I am allowed to earn $1,000 a month in addition to the SS benefits I receive. Since working part-time at Walmart is beyond my ability, I want to start a home-based business to earn that $1,000 a month. The reason I am doing this is just to pay all my bills, not to defraud the government. I was under the impression that even a DBA was a legal business entity and as long as I only pay myself $1,000 a month, any other earnings would not be considered unreported income. I asked my question in the first place to see if my business were to make $1,100 a month and I only pay myself $1,000 and leave the extra $100 in my business' account as company money, will I lose my benefits?
You are incorrect. The income from Sole Proprietorships (what I think you mean by a DBA), LLC's that operate as Sole Proprietorships, Partnerships or S-Corps all flow through to your personal return and are indentified as your personal income, even if you only pay yourself $1000.00 a month.

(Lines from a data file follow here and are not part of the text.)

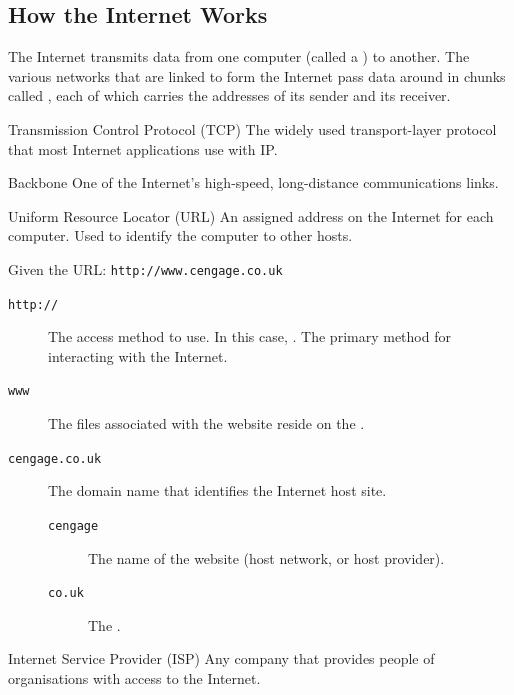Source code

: \documentclass[\main/notes.tex]{subfiles}
\begin{document}
			\subsection{How the Internet Works}
				The Internet transmits data from one computer (called a ) to another. The various networks that are linked to form the Internet pass data around in chunks called , each of which carries the addresses of its sender and its receiver.
				\begin{definition}{Transmission Control Protocol (TCP)}
					The widely used transport-layer protocol that most Internet applications use with IP.
				\end{definition}
				\begin{definition}{Backbone}
					One of the Internet's high-speed, long-distance communications links.
				\end{definition}
				\begin{definition}{Uniform Resource Locator (URL)}
					An assigned address on the Internet for each computer. Used to identify the computer to other hosts.
					\begin{example}
						Given the URL: \texttt{http://www.cengage.co.uk}
						\begin{description}
							\item[\texttt{http://}] The access method to use. In this case, . The primary method for interacting with the Internet.
							\item[\texttt{www}] The files associated with the website reside on the .
							\item[\texttt{cengage.co.uk}] The domain name that identifies the Internet host site.
								\begin{description}
									\item[\texttt{cengage}] The name of the website (host network, or host provider).
									\item[\texttt{co.uk}] The .
								\end{description}
						\end{description}
					\end{example}
				\end{definition}
				\begin{definition}{Internet Service Provider (ISP)}
					Any company that provides people of organisations with access to the Internet.
				\end{definition}
\end{document}
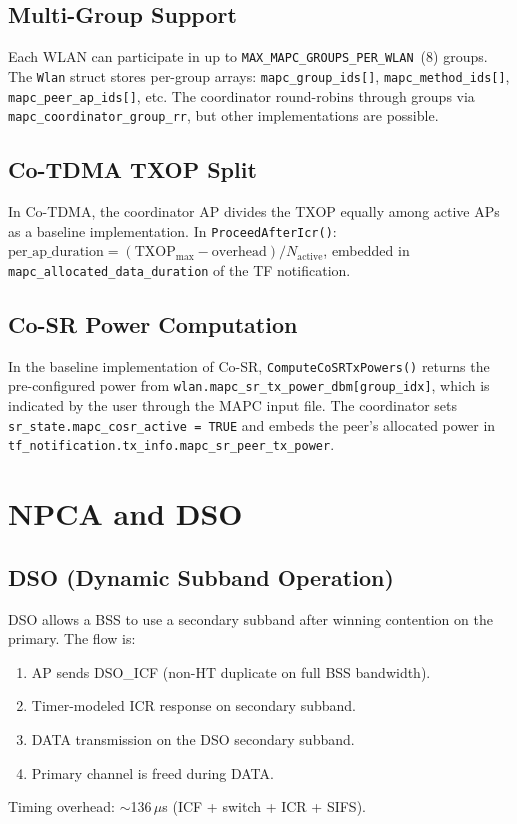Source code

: \documentclass[11pt,a4paper]{article}
\begin{document}
\subsection{Multi-Group Support}

Each WLAN can participate in up to \texttt{MAX\_MAPC\_GROUPS\_PER\_WLAN}~(8) groups.  The \texttt{Wlan} struct stores per-group arrays: \texttt{mapc\_group\_ids[]}, \texttt{mapc\_method\_ids[]}, \texttt{mapc\_peer\_ap\_ids[]}, etc.  The coordinator round-robins through groups via \texttt{mapc\_coordinator\_group\_rr}, but other implementations are possible.

\subsection{Co-TDMA TXOP Split}

In Co-TDMA, the coordinator AP divides the TXOP equally among active APs as a baseline implementation. In \texttt{ProceedAfterIcr()}: $\text{per\_ap\_duration} = (\text{TXOP}_{\max} - \text{overhead}) / N_{\text{active}}$, embedded in \texttt{mapc\_allocated\_data\_duration} of the TF notification.

\subsection{Co-SR Power Computation}

In the baseline implementation of Co-SR, \texttt{ComputeCoSRTxPowers()} returns the pre-configured power from \texttt{wlan.mapc\_sr\_tx\_power\_dbm[group\_idx]}, which is indicated by the user through the MAPC input file. The coordinator sets \texttt{sr\_state.mapc\_cosr\_active = TRUE} and embeds the peer's allocated power in \texttt{tf\_notification.tx\_info.mapc\_sr\_peer\_tx\_power}.

\section{NPCA and DSO}
\label{sec:npca}

\subsection{DSO (Dynamic Subband Operation)}

DSO allows a BSS to use a secondary subband after winning contention on the primary.  The flow is:
\begin{enumerate}[nosep]
  \item AP sends DSO\_ICF (non-HT duplicate on full BSS bandwidth).
  \item Timer-modeled ICR response on secondary subband.
  \item DATA transmission on the DSO secondary subband.
  \item Primary channel is freed during DATA.
\end{enumerate}
Timing overhead: $\sim$136\,$\mu$s (ICF + switch + ICR + SIFS).
\end{document}
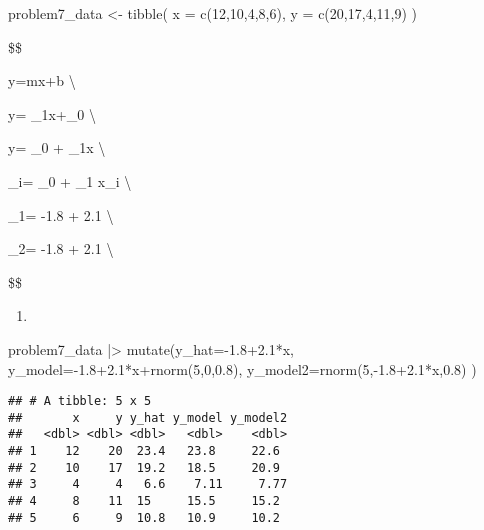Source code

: \documentclass[
]{article}
\newenvironment{Shaded}{\begin{snugshade}}{\end{snugshade}}
\newcommand{\AttributeTok}[1]{\textcolor[rgb]{0.77,0.63,0.00}{#1}}
\newcommand{\DecValTok}[1]{\textcolor[rgb]{0.00,0.00,0.81}{#1}}
\newcommand{\FloatTok}[1]{\textcolor[rgb]{0.00,0.00,0.81}{#1}}
\newcommand{\FunctionTok}[1]{\textcolor[rgb]{0.00,0.00,0.00}{#1}}
\newcommand{\NormalTok}[1]{#1}
\newcommand{\OtherTok}[1]{\textcolor[rgb]{0.56,0.35,0.01}{#1}}
\newcommand{\SpecialCharTok}[1]{\textcolor[rgb]{0.00,0.00,0.00}{#1}}
\providecommand{\tightlist}{%
  \setlength{\itemsep}{0pt}\setlength{\parskip}{0pt}}
\begin{document}
\begin{Shaded}
\begin{Highlighting}[]
\NormalTok{problem7\_data }\OtherTok{\textless{}{-}} 
  \FunctionTok{tibble}\NormalTok{(}
    \AttributeTok{x =} \FunctionTok{c}\NormalTok{(}\DecValTok{12}\NormalTok{,}\DecValTok{10}\NormalTok{,}\DecValTok{4}\NormalTok{,}\DecValTok{8}\NormalTok{,}\DecValTok{6}\NormalTok{), }
    \AttributeTok{y =} \FunctionTok{c}\NormalTok{(}\DecValTok{20}\NormalTok{,}\DecValTok{17}\NormalTok{,}\DecValTok{4}\NormalTok{,}\DecValTok{11}\NormalTok{,}\DecValTok{9}\NormalTok{)}
\NormalTok{  )}
\end{Highlighting}
\end{Shaded}

\$\$

y=mx+b \textbackslash{}

y= \beta\_1x+\beta\_0 \textbackslash{}

y= \beta\_0 + \beta\_1x \textbackslash{}

\_i= \beta\_0 + \beta\_1 x\_i \textbackslash{}

\_1= -1.8 + 2.1  \textbackslash{}

\_2= -1.8 + 2.1  \textbackslash{}

\$\$

\begin{enumerate}
\def\labelenumi{\alph{enumi}.}
\setcounter{enumi}{1}
\tightlist
\item
\end{enumerate}

\begin{Shaded}
\begin{Highlighting}[]
\NormalTok{problem7\_data }\SpecialCharTok{|\textgreater{}}
  \FunctionTok{mutate}\NormalTok{(}\AttributeTok{y\_hat=}\SpecialCharTok{{-}}\FloatTok{1.8+2.1}\SpecialCharTok{*}\NormalTok{x, }
         \AttributeTok{y\_model=}\SpecialCharTok{{-}}\FloatTok{1.8+2.1}\SpecialCharTok{*}\NormalTok{x}\SpecialCharTok{+}\FunctionTok{rnorm}\NormalTok{(}\DecValTok{5}\NormalTok{,}\DecValTok{0}\NormalTok{,}\FloatTok{0.8}\NormalTok{),}
         \AttributeTok{y\_model2=}\FunctionTok{rnorm}\NormalTok{(}\DecValTok{5}\NormalTok{,}\SpecialCharTok{{-}}\FloatTok{1.8+2.1}\SpecialCharTok{*}\NormalTok{x,}\FloatTok{0.8}\NormalTok{)}
\NormalTok{        )}
\end{Highlighting}
\end{Shaded}

\begin{verbatim}
## # A tibble: 5 x 5
##       x     y y_hat y_model y_model2
##   <dbl> <dbl> <dbl>   <dbl>    <dbl>
## 1    12    20  23.4   23.8     22.6 
## 2    10    17  19.2   18.5     20.9 
## 3     4     4   6.6    7.11     7.77
## 4     8    11  15     15.5     15.2 
## 5     6     9  10.8   10.9     10.2
\end{verbatim}
\end{document}
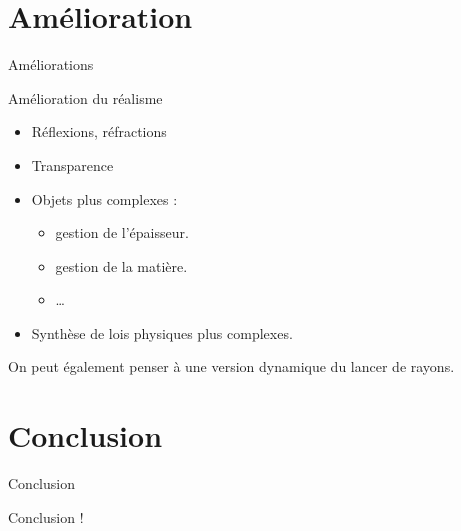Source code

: \documentclass{beamer}
\begin{document}
	\section{Amélioration}
		\begin{frame}{Améliorations}
			\begin{block}{Amélioration du réalisme}
				\begin{itemize}
					
					\item Réflexions, réfractions
					\item Transparence	
					\item Objets plus complexes :
					\begin{itemize}
						\item gestion de l'épaisseur.
						\item gestion de la matière.
						\item \dots
					\end{itemize}
					\item Synthèse de lois physiques plus complexes.
				\end{itemize}
			\end{block}
					
		On peut également penser à une version \og dynamique \fg du lancer de rayons.
		\end{frame}








\section{Conclusion}
	
	\begin{frame}{Conclusion}
		\begin{center}		
			Conclusion !
		\end{center}
	\end{frame}
	
\end{document}

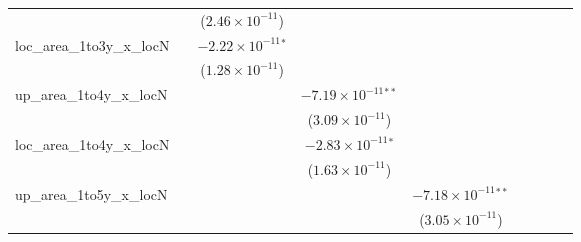 \begin{tabular}{lcccccccc}
                                 &                                & ($2.46\times 10^{-11}$)        &                                &                                &                                &                                &                                &   \\   
   loc\_area\_1to3y\_x\_locN     &                                & $-2.22\times 10^{-11}$$^{*}$   &                                &                                &                                &                                &                                &   \\   
                                 &                                & ($1.28\times 10^{-11}$)        &                                &                                &                                &                                &                                &   \\   
   up\_area\_1to4y\_x\_locN      &                                &                                & $-7.19\times 10^{-11}$$^{**}$  &                                &                                &                                &                                &   \\   
                                 &                                &                                & ($3.09\times 10^{-11}$)        &                                &                                &                                &                                &   \\   
   loc\_area\_1to4y\_x\_locN     &                                &                                & $-2.83\times 10^{-11}$$^{*}$   &                                &                                &                                &                                &   \\   
                                 &                                &                                & ($1.63\times 10^{-11}$)        &                                &                                &                                &                                &   \\   
   up\_area\_1to5y\_x\_locN      &                                &                                &                                & $-7.18\times 10^{-11}$$^{**}$  &                                &                                &                                &   \\   
                                 &                                &                                &                                & ($3.05\times 10^{-11}$)        &                                &                                &                                &   \\   

\end{tabular}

The income from a C-corp does not flow through to your personal return, therefore the only income reported to you would be wages or dividends, and you do not have to issue dividends. However, if the C-corp has losses, they don't flow through to you personal return, and if they have profits above your wages, and then you would have a valuable asset that also might effect your SS benefits, and money just sitting there that you could not tap, and that might be taxed at a much higher rate than your individual rate. On top of that, when you finally realized it was foolish not to take the money, you would then have to pay tax on it again.
So, all in all, if you want to avoid making more than 12k a year, you would simply not do enough work to net more than 12k a year...rather than trying to structure things so that your income appeared to be no more than 12k a year.